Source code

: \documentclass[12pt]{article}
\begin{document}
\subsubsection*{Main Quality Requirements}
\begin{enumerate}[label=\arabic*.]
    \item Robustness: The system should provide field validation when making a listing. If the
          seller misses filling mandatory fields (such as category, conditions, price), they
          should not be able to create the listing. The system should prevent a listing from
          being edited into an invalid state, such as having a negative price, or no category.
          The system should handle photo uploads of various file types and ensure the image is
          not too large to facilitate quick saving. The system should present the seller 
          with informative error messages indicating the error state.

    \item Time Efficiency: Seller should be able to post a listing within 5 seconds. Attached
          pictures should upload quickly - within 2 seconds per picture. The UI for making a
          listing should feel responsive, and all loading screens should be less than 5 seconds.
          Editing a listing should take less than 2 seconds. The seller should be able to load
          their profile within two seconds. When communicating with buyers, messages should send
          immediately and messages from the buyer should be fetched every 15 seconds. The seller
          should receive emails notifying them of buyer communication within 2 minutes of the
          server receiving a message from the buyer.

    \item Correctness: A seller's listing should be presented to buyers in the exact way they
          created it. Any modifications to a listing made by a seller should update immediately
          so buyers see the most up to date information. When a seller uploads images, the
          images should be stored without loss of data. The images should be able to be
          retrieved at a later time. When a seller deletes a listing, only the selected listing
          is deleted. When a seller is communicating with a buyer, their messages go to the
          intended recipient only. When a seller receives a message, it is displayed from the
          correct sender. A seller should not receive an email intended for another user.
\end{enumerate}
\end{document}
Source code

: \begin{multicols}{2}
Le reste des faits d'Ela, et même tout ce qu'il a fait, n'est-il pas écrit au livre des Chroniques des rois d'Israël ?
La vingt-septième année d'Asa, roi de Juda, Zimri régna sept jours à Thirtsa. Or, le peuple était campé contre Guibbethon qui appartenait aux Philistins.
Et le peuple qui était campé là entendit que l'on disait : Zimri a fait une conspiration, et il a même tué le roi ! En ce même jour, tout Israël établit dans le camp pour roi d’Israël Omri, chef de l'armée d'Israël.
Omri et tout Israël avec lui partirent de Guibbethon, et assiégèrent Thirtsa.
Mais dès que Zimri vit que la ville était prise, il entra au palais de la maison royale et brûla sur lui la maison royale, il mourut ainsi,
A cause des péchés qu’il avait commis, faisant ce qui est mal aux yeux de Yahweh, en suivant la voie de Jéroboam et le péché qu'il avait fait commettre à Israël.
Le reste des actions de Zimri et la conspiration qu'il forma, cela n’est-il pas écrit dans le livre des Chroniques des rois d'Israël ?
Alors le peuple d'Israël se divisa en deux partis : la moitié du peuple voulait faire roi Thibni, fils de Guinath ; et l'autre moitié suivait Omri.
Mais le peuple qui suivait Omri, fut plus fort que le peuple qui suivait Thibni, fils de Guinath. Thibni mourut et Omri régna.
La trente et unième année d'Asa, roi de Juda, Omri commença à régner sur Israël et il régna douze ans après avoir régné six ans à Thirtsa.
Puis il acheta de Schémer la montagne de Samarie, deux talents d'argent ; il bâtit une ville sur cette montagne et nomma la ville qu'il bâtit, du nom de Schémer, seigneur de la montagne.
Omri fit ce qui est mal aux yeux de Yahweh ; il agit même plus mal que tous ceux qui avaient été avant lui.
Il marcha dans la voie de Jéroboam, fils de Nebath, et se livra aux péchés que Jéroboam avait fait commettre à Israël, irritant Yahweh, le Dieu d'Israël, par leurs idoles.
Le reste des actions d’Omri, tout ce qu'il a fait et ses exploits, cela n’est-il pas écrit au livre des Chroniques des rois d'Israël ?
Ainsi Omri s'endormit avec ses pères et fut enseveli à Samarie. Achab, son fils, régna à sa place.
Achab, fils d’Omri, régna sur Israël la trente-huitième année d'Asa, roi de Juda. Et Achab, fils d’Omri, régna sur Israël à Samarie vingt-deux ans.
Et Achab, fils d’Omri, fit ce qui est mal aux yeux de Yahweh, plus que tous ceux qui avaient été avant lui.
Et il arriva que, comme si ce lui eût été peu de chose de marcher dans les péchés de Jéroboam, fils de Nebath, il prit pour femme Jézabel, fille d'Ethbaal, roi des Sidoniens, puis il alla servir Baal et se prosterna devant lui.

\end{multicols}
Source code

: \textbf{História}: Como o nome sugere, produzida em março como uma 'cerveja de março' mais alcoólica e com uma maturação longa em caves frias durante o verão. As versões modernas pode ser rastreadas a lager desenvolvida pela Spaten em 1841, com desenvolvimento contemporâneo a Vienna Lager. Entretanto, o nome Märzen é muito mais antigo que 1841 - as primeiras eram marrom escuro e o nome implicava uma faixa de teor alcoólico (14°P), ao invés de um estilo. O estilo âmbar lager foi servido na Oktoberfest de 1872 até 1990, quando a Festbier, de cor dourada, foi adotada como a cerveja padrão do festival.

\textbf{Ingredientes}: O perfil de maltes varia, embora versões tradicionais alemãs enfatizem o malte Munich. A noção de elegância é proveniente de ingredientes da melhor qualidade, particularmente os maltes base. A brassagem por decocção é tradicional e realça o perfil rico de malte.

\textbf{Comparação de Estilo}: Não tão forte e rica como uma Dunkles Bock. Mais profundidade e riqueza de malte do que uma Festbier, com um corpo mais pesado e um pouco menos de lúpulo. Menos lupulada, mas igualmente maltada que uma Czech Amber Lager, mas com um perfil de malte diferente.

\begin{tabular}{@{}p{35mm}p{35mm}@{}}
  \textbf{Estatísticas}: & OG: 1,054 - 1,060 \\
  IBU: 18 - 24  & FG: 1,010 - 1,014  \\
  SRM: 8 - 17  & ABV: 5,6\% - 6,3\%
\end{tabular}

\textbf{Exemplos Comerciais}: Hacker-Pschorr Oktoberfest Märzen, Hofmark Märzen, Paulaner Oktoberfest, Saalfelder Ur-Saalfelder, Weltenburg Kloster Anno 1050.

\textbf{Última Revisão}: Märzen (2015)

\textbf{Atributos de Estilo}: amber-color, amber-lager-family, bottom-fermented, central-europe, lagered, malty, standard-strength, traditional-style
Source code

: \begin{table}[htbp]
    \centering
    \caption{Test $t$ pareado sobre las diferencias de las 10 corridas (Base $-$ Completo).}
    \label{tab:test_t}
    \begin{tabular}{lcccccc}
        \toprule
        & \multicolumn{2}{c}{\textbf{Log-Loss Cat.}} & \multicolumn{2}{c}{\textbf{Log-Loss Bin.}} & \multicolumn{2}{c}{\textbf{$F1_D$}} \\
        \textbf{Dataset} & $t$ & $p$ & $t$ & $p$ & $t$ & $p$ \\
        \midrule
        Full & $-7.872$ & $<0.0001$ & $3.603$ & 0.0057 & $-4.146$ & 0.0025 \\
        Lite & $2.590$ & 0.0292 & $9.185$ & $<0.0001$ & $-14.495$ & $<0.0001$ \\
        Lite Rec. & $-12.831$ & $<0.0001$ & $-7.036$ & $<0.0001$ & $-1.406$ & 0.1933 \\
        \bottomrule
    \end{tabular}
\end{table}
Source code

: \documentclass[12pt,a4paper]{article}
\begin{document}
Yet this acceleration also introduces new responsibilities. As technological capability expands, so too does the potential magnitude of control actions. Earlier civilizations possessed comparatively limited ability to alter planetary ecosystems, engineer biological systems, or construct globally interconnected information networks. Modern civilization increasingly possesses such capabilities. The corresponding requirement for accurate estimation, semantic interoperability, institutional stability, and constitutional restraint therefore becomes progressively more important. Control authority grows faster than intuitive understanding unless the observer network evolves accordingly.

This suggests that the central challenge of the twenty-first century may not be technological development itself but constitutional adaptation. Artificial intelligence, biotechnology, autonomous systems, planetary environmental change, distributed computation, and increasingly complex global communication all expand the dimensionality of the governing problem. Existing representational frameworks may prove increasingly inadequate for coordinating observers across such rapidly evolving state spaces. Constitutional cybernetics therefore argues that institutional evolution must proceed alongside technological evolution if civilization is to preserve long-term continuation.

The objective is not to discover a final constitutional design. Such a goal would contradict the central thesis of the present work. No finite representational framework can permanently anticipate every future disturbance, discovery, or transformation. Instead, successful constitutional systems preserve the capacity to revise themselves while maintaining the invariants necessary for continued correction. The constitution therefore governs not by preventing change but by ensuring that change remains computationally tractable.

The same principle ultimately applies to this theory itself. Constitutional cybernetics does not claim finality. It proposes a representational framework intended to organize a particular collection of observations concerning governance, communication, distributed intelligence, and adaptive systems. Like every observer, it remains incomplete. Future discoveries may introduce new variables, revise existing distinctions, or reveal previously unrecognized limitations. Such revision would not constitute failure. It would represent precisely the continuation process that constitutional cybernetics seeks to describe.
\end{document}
::::::
[YOUR INSTRUCTIONS]: Begin at the line that has "Editing a listing" in the entries above; stop after the line that has "immediately and messages". Transcribe exactly those lines and no others.

[RESPONSE AREA]:
          Editing a listing should take less than 2 seconds. The seller should be able to load
          their profile within two seconds. When communicating with buyers, messages should send
          immediately and messages from the buyer should be fetched every 15 seconds. The seller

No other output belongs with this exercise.